Maximum Score Words Formed by Letters: Backtracking with Letter Budgets
Given a list of words, a set of single letters (which may contain duplicates), and a score array where score[i] is the score of the i-th letter of the alphabet, find the maximum score you can achieve by forming any subset of words using the available letters. Each letter in letters can be used at most once, and each word in the subset must be fully spelled out.

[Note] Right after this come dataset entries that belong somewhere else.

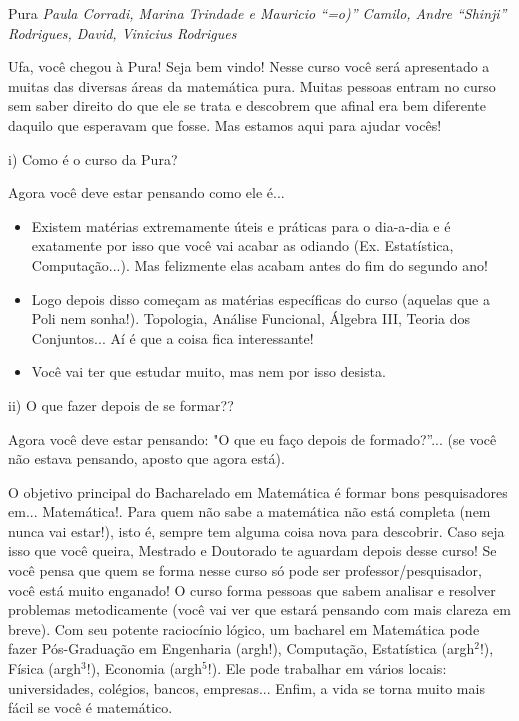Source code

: \begin{subsecao}{Pura}
{\em Paula Corradi, Marina Trindade e Mauricio ``=o)'' Camilo,
Andre “Shinji” Rodrigues, David, Vinicius Rodrigues}


Ufa, você chegou à Pura! Seja bem vindo! Nesse curso você será apresentado a muitas das diversas áreas da matemática pura. Muitas pessoas entram no curso sem saber direito do que ele se trata e descobrem que afinal era bem diferente daquilo que esperavam que fosse. Mas estamos aqui para ajudar vocês!

i) Como é o curso da Pura?

Agora você deve estar pensando como ele é...
\begin{itemize}


\item  Existem matérias extremamente úteis e práticas para o dia-a-dia e é
exatamente por isso que você vai acabar as odiando (Ex. Estatística, 
Computação...). Mas felizmente elas acabam antes do fim do segundo ano!
\item  Logo depois disso começam as matérias específicas do curso (aquelas que a Poli nem sonha!). Topologia, Análise Funcional, Álgebra III, Teoria dos Conjuntos... Aí é que a coisa fica interessante!
\item  Você vai ter que estudar muito, mas nem por isso desista.

\end{itemize}
ii) O que fazer depois de se formar??

Agora você deve estar pensando: "O que eu faço depois de formado?”... (se você
não estava pensando, aposto que agora está).

O objetivo principal do Bacharelado em Matemática é formar bons pesquisadores em... Matemática!. Para quem não
sabe a matemática não está completa (nem nunca vai estar!), isto é, sempre tem alguma coisa nova para
descobrir. Caso seja isso que você queira, Mestrado e Doutorado te aguardam depois desse curso! Se você pensa que quem se forma nesse curso só pode ser
professor/pesquisador, você está muito enganado! O curso forma pessoas que
sabem analisar e resolver problemas metodicamente (você vai ver que estará
pensando com mais clareza em breve). Com seu potente raciocínio lógico, um
bacharel em Matemática pode fazer Pós-Graduação em Engenharia (argh!),
Computação, Estatística (argh$^2$!), Física (argh$^3$!), Economia (argh$^5$!).
Ele pode trabalhar em vários locais: universidades, colégios, bancos,
empresas... Enfim, a vida se torna muito mais fácil se você é matemático.


\end{subsecao}
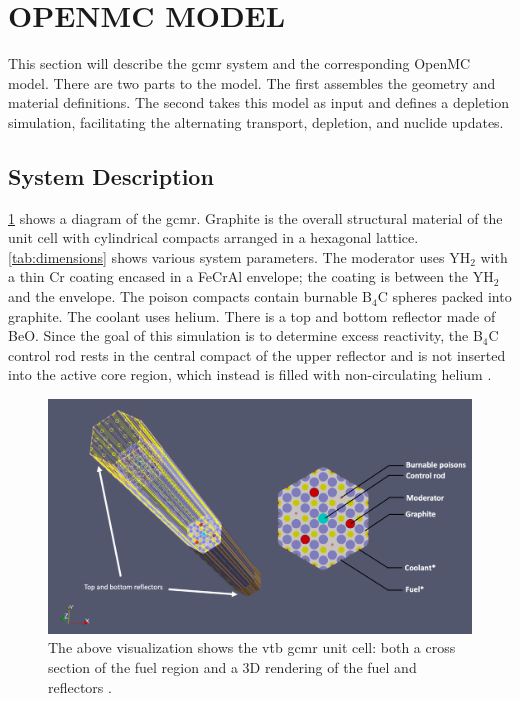 \documentclass[letterpaper]{physor2024}
\begin{document}
\section{OPENMC MODEL}\label{sec:openmc_model}
This section will describe the \gls{gcmr} system and the corresponding OpenMC model. There are two parts to the model. The first assembles the geometry and material definitions. The second takes this model as input and defines a depletion simulation, facilitating the alternating transport, depletion, and nuclide updates.

\subsection{System Description}\label{sec:system}
 \cref{fig:vtb_gcmr} shows a diagram of the \gls{gcmr}. Graphite is the overall structural material of the unit cell with cylindrical compacts arranged in a hexagonal lattice. \cref{tab:dimensions} shows various system parameters. The moderator uses YH$_{2}$ with a thin Cr coating encased in a FeCrAl envelope; the coating is between the YH$_{2}$ and the envelope. The poison compacts contain burnable B$_{4}$C spheres packed into graphite. The coolant uses helium. There is a top and bottom reflector made of BeO. Since the goal of this simulation is to determine excess reactivity, the B$_{4}$C control rod rests in the central compact of the upper reflector and is not inserted into the active core region, which instead is filled with non-circulating helium \cite{Abdelhameed-ANS-2022}.
\begin{figure}[h!]
    \centering
    \includegraphics[width=0.725\linewidth]{figures/vtb_gcmr_diagram.jpg}
    \caption{The above visualization shows the \gls{vtb} \gls{gcmr} unit cell: both a cross section of the fuel region and a 3D rendering of the fuel and reflectors \cite{Stauff-applications-2022}.}
    \label{fig:vtb_gcmr}
\end{figure}
\vspace*{-0.6cm}
\end{document}
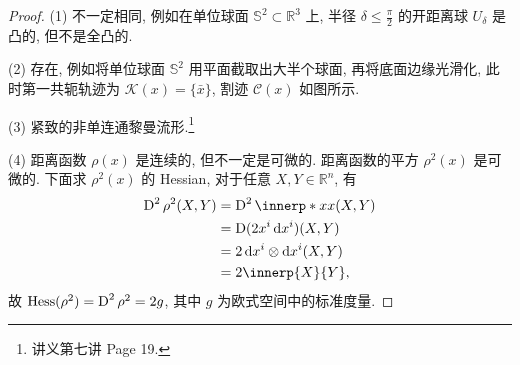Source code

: \begin{proof}
  \renewcommand{\proofname}{解}
  (1) 不一定相同, 例如在单位球面 $\mathbb{S}^2\subset\mathbb{R}^3$ 上,
  半径 $\delta\leq\frac{\pi}{2}$ 的开距离球 $U_{\delta}$ 是凸的,
  但不是全凸的.

  (2) 存在, 例如将单位球面 $\mathbb{S}^2$ 用平面截取出大半个球面, 再将底面边缘光滑化,
  此时第一共轭轨迹为 $\mathscr{K}(x)=\{\bar{x}\}$,
  割迹 $\mathscr{C}(x)$ 如图所示.

  (3) 紧致的非单连通黎曼流形.\footnote{讲义第七讲 Page 19.}

  (4) 距离函数 $\rho(x)$ 是连续的, 但不一定是可微的. 
  距离函数的平方 $\rho^2(x)$ 是可微的. 下面求 $\rho^2(x)$ 的 Hessian,
  对于任意 $X,Y\in\mathbb{R}^n$, 有
  \begin{align*}
    \D^2\rho^2(X,Y)
    & = \D^2\innerp*{x}{x}(X,Y) \\
    & = \D(2x^i\diff x^i)(X,Y) \\
    & = 2\diff x^i\otimes\diff x^i(X,Y) \\
    & = 2\innerp{X}{Y},
  \end{align*}
  故 $\operatorname{Hess}(\rho^2)=\operatorname{D}^2\rho^2=2g$, 其中 $g$ 为欧式空间中的标准度量.
\end{proof}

This is LeetCode 1255: Maximum Score Words Formed by Letters, and it is a clean example of subset enumeration with a resource constraint. You are not just finding all subsets. You are finding the best subset that fits within a "letter budget." This pattern shows up whenever you need to pick the optimal combination of items subject to a shared pool of limited resources.
Why this problem matters
Most backtracking problems ask you to enumerate subsets, permutations, or combinations. This one adds a twist: you have a finite pool of letters, and each word you include in your subset "spends" from that pool. Two words might individually fit the budget, but together they might require more of a particular letter than you have.
This teaches you how to layer a feasibility check on top of the standard subset enumeration template. At each branch of the recursion tree, you ask: "If I include this word, do I still have enough letters?" If the answer is no, you skip that branch. If yes, you temporarily subtract the word's letters from the budget, recurse deeper, then restore the budget when you backtrack.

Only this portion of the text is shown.